### WHAT YOU ARE ASKED TO DO
From the entries below, copy every line where the string "reversedMessage" appears.

● ● ● ● ●

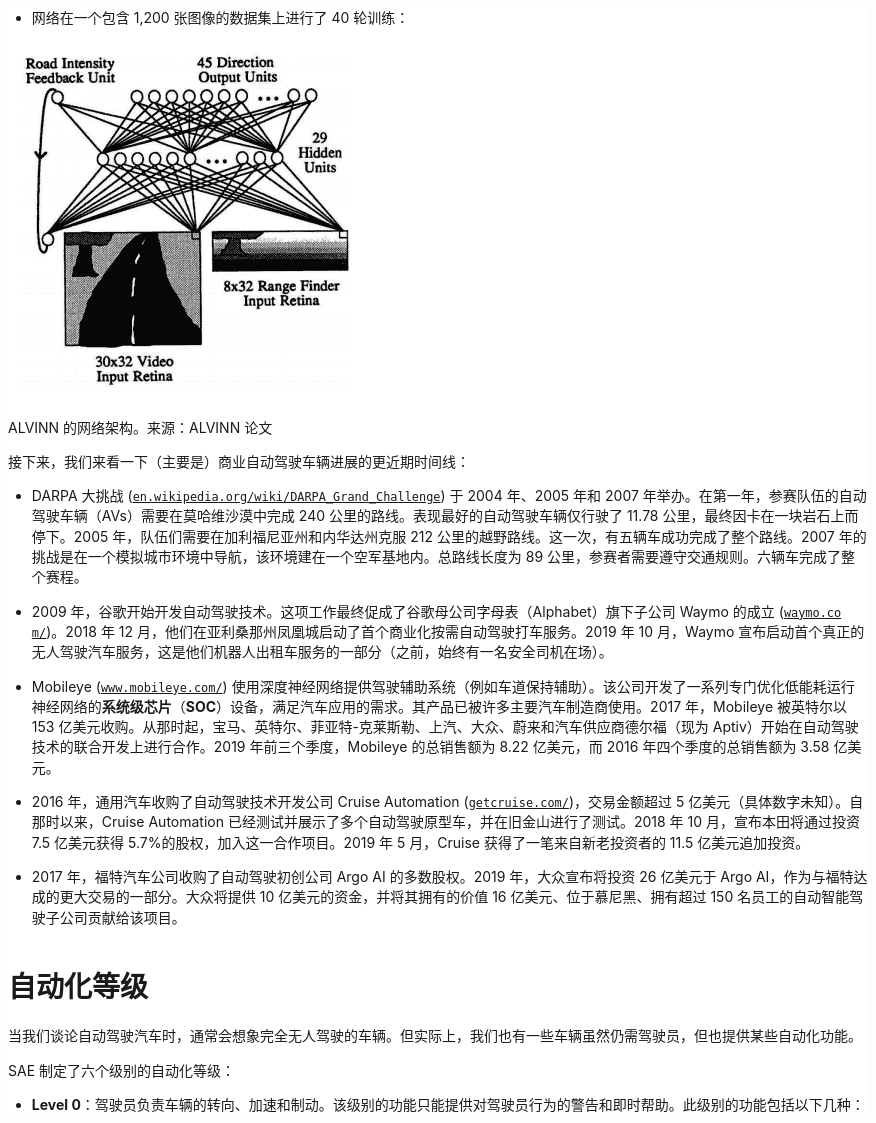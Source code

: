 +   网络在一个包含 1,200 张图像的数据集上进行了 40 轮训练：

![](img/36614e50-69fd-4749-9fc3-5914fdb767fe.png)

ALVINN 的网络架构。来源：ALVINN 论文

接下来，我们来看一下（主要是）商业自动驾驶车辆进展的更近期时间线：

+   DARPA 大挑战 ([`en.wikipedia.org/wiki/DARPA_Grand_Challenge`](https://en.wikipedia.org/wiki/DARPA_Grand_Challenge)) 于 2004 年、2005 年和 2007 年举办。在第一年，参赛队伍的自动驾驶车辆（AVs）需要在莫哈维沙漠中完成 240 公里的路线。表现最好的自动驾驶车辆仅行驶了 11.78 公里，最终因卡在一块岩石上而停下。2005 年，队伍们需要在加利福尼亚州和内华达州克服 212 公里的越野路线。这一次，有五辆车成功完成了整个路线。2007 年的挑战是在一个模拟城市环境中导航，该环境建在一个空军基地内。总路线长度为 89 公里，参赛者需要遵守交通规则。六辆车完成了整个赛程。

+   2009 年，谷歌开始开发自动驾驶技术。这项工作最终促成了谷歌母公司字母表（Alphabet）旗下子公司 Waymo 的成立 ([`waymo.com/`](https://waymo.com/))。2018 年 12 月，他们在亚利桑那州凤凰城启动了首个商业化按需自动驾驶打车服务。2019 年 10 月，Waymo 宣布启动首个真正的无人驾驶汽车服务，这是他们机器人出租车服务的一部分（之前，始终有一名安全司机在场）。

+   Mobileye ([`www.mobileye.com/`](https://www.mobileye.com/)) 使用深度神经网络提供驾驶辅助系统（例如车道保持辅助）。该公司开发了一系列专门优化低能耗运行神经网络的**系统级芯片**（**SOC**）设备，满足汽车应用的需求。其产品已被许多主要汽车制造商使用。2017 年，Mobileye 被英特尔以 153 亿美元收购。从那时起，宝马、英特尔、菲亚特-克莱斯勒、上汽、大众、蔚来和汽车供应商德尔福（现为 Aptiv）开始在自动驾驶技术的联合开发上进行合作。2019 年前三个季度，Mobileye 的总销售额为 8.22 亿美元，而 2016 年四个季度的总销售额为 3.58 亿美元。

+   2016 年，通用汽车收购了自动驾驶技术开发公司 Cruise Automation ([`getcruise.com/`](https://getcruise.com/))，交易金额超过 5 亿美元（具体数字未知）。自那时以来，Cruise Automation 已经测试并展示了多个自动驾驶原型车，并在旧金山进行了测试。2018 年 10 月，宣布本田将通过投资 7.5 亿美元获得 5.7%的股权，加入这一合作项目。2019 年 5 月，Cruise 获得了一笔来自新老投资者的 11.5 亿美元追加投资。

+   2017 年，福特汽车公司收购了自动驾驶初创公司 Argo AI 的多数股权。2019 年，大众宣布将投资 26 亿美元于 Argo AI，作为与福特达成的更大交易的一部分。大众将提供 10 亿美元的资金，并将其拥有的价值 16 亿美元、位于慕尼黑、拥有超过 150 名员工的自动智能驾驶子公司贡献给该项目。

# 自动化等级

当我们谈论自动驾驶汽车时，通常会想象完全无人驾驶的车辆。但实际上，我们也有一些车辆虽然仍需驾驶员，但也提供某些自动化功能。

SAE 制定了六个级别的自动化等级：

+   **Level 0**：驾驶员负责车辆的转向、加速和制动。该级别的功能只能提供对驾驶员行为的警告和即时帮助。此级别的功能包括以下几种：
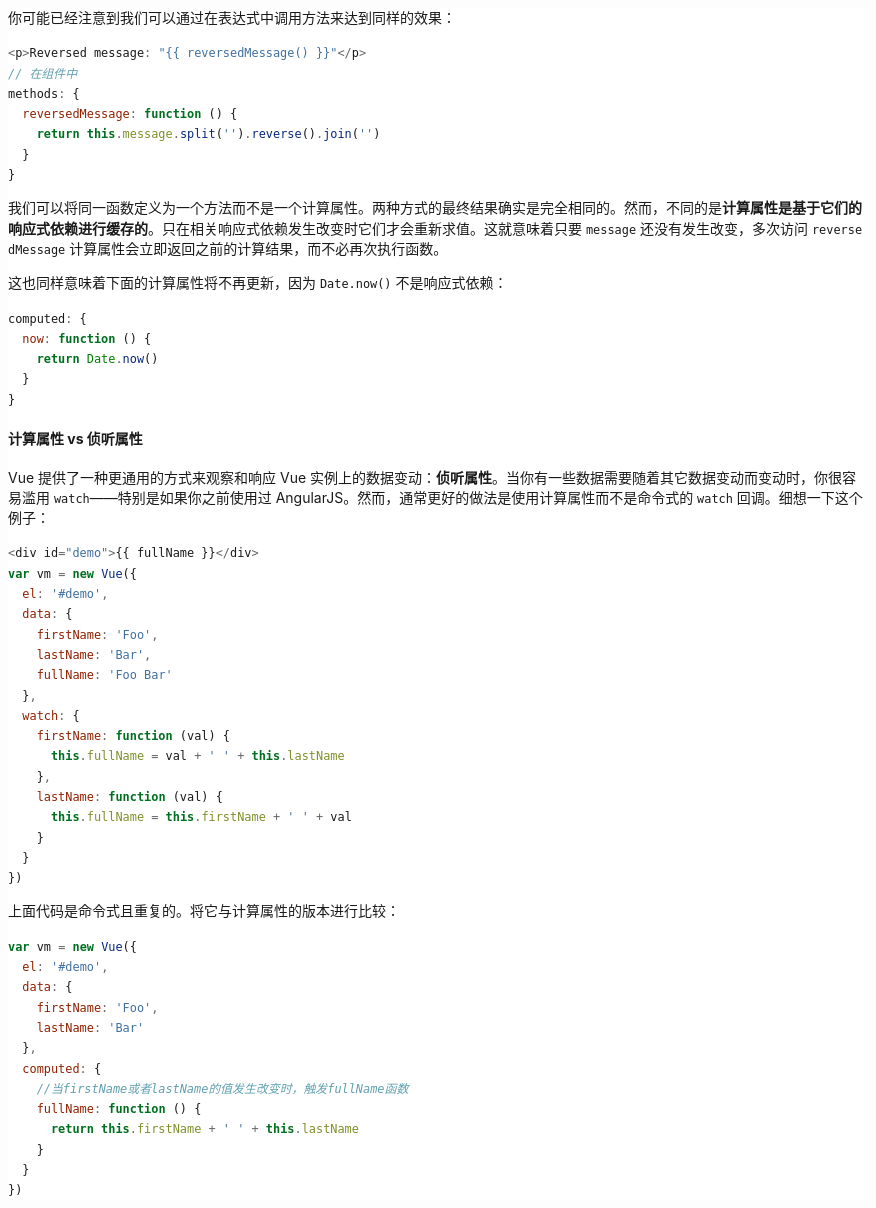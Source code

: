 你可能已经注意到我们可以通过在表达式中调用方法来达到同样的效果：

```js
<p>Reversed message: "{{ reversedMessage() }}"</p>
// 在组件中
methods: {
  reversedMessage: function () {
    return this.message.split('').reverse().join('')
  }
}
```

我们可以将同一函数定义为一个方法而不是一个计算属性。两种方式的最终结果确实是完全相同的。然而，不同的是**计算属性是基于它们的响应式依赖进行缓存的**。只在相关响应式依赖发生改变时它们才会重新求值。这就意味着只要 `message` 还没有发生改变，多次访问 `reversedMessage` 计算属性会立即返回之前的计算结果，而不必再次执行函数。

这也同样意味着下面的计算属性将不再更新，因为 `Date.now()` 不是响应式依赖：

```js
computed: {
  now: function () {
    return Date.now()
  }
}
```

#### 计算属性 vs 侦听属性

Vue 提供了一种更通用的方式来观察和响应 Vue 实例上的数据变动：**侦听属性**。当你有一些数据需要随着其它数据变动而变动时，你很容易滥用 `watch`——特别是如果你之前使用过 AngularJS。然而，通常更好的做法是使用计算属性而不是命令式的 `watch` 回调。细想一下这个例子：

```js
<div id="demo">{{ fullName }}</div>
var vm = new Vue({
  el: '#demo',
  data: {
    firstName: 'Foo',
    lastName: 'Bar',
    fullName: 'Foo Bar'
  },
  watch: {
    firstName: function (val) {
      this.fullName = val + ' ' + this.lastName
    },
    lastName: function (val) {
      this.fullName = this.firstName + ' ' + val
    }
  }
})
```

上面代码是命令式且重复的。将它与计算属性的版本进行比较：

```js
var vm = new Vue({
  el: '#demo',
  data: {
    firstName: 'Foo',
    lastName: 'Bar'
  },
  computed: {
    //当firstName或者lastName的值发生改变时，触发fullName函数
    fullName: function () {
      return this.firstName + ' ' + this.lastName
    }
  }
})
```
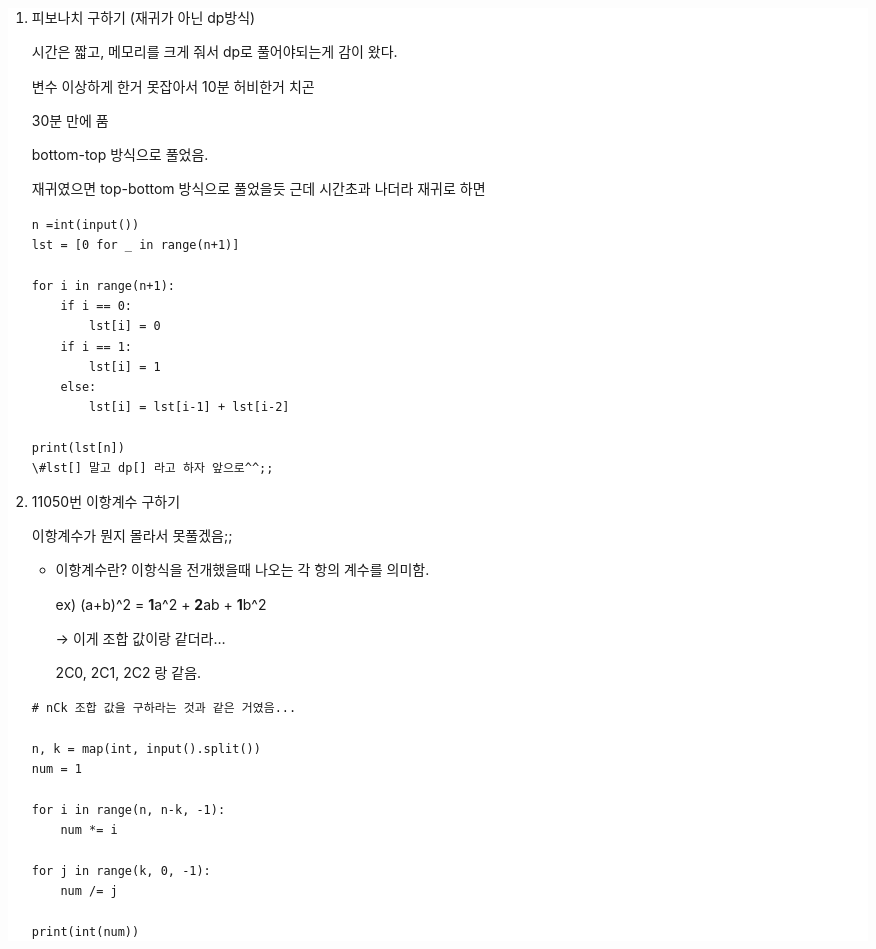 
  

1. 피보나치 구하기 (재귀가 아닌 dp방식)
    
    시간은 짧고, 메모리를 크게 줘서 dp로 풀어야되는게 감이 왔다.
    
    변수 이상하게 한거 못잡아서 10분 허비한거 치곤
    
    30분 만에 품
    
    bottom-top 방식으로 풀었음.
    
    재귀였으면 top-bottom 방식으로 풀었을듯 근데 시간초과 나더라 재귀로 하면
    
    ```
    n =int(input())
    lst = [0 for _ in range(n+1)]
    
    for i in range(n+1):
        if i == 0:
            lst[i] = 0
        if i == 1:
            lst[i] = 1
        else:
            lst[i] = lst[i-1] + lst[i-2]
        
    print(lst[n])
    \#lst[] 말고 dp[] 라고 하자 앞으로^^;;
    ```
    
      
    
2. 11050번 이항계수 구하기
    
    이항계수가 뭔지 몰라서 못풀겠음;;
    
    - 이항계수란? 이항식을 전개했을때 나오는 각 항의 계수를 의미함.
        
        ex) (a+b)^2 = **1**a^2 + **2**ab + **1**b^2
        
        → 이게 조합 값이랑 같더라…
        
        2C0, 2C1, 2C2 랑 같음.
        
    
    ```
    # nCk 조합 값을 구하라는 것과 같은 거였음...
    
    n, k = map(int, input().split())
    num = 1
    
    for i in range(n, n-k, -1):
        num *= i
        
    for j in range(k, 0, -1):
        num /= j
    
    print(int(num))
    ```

● ● ● ● ●

### REPLY TO THE TASK
<p>Reversed message: "{{ reversedMessage() }}"</p>
  reversedMessage: function () {
我们可以将同一函数定义为一个方法而不是一个计算属性。两种方式的最终结果确实是完全相同的。然而，不同的是**计算属性是基于它们的响应式依赖进行缓存的**。只在相关响应式依赖发生改变时它们才会重新求值。这就意味着只要 `message` 还没有发生改变，多次访问 `reversedMessage` 计算属性会立即返回之前的计算结果，而不必再次执行函数。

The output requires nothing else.